DATA LISTING:
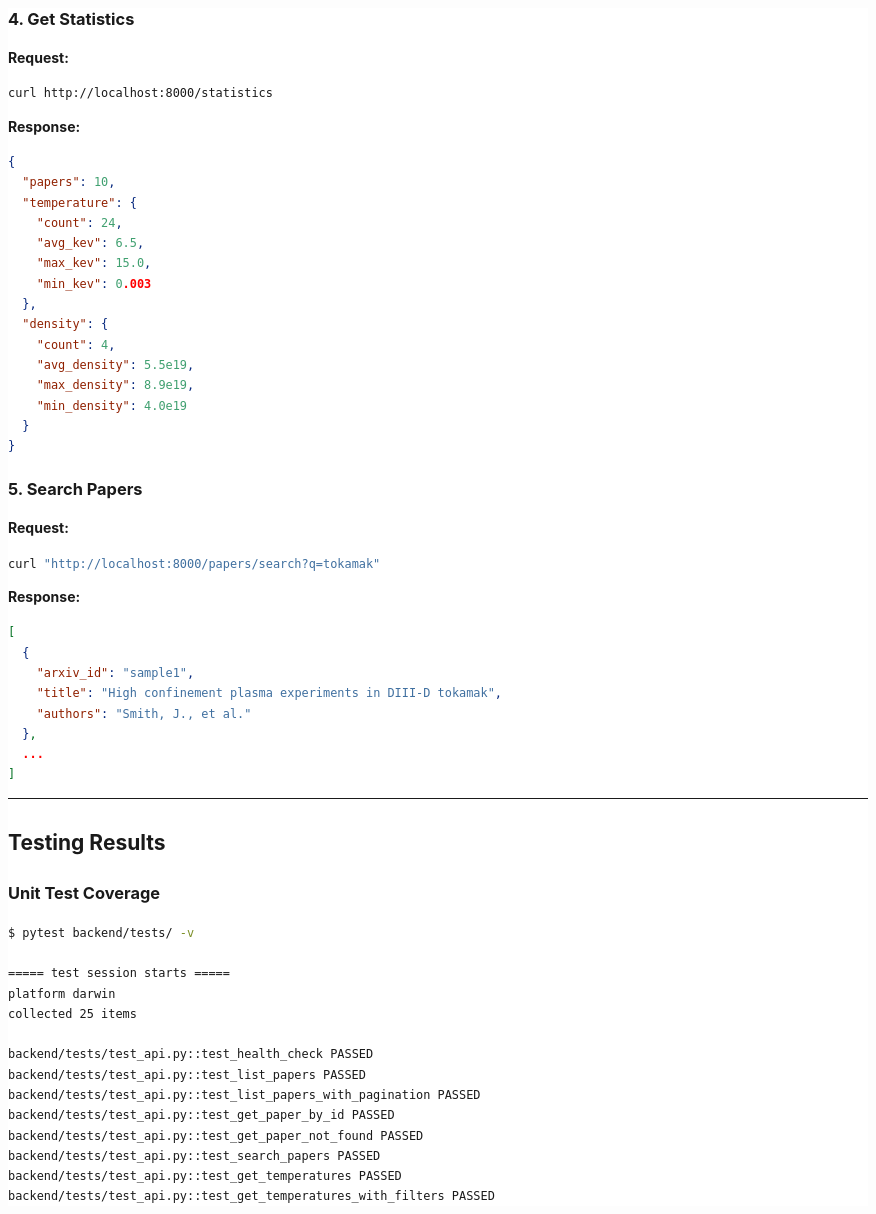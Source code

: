 ### 4. Get Statistics

**Request:**
```bash
curl http://localhost:8000/statistics
```

**Response:**
```json
{
  "papers": 10,
  "temperature": {
    "count": 24,
    "avg_kev": 6.5,
    "max_kev": 15.0,
    "min_kev": 0.003
  },
  "density": {
    "count": 4,
    "avg_density": 5.5e19,
    "max_density": 8.9e19,
    "min_density": 4.0e19
  }
}
```

### 5. Search Papers

**Request:**
```bash
curl "http://localhost:8000/papers/search?q=tokamak"
```

**Response:**
```json
[
  {
    "arxiv_id": "sample1",
    "title": "High confinement plasma experiments in DIII-D tokamak",
    "authors": "Smith, J., et al."
  },
  ...
]
```

---

## Testing Results

### Unit Test Coverage

```bash
$ pytest backend/tests/ -v

===== test session starts =====
platform darwin
collected 25 items

backend/tests/test_api.py::test_health_check PASSED
backend/tests/test_api.py::test_list_papers PASSED
backend/tests/test_api.py::test_list_papers_with_pagination PASSED
backend/tests/test_api.py::test_get_paper_by_id PASSED
backend/tests/test_api.py::test_get_paper_not_found PASSED
backend/tests/test_api.py::test_search_papers PASSED
backend/tests/test_api.py::test_get_temperatures PASSED
backend/tests/test_api.py::test_get_temperatures_with_filters PASSED
```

TASK OBJECTIVE: Give back every record exactly, dropping its pictures.

SOLUTION BELOW:
Source code

: ### 4. Get Statistics

**Request:**
```bash
curl http://localhost:8000/statistics
```

**Response:**
```json
{
  "papers": 10,
  "temperature": {
    "count": 24,
    "avg_kev": 6.5,
    "max_kev": 15.0,
    "min_kev": 0.003
  },
  "density": {
    "count": 4,
    "avg_density": 5.5e19,
    "max_density": 8.9e19,
    "min_density": 4.0e19
  }
}
```

### 5. Search Papers

**Request:**
```bash
curl "http://localhost:8000/papers/search?q=tokamak"
```

**Response:**
```json
[
  {
    "arxiv_id": "sample1",
    "title": "High confinement plasma experiments in DIII-D tokamak",
    "authors": "Smith, J., et al."
  },
  ...
]
```

---

## Testing Results

### Unit Test Coverage

```bash
$ pytest backend/tests/ -v

===== test session starts =====
platform darwin
collected 25 items

backend/tests/test_api.py::test_health_check PASSED
backend/tests/test_api.py::test_list_papers PASSED
backend/tests/test_api.py::test_list_papers_with_pagination PASSED
backend/tests/test_api.py::test_get_paper_by_id PASSED
backend/tests/test_api.py::test_get_paper_not_found PASSED
backend/tests/test_api.py::test_search_papers PASSED
backend/tests/test_api.py::test_get_temperatures PASSED
backend/tests/test_api.py::test_get_temperatures_with_filters PASSED
```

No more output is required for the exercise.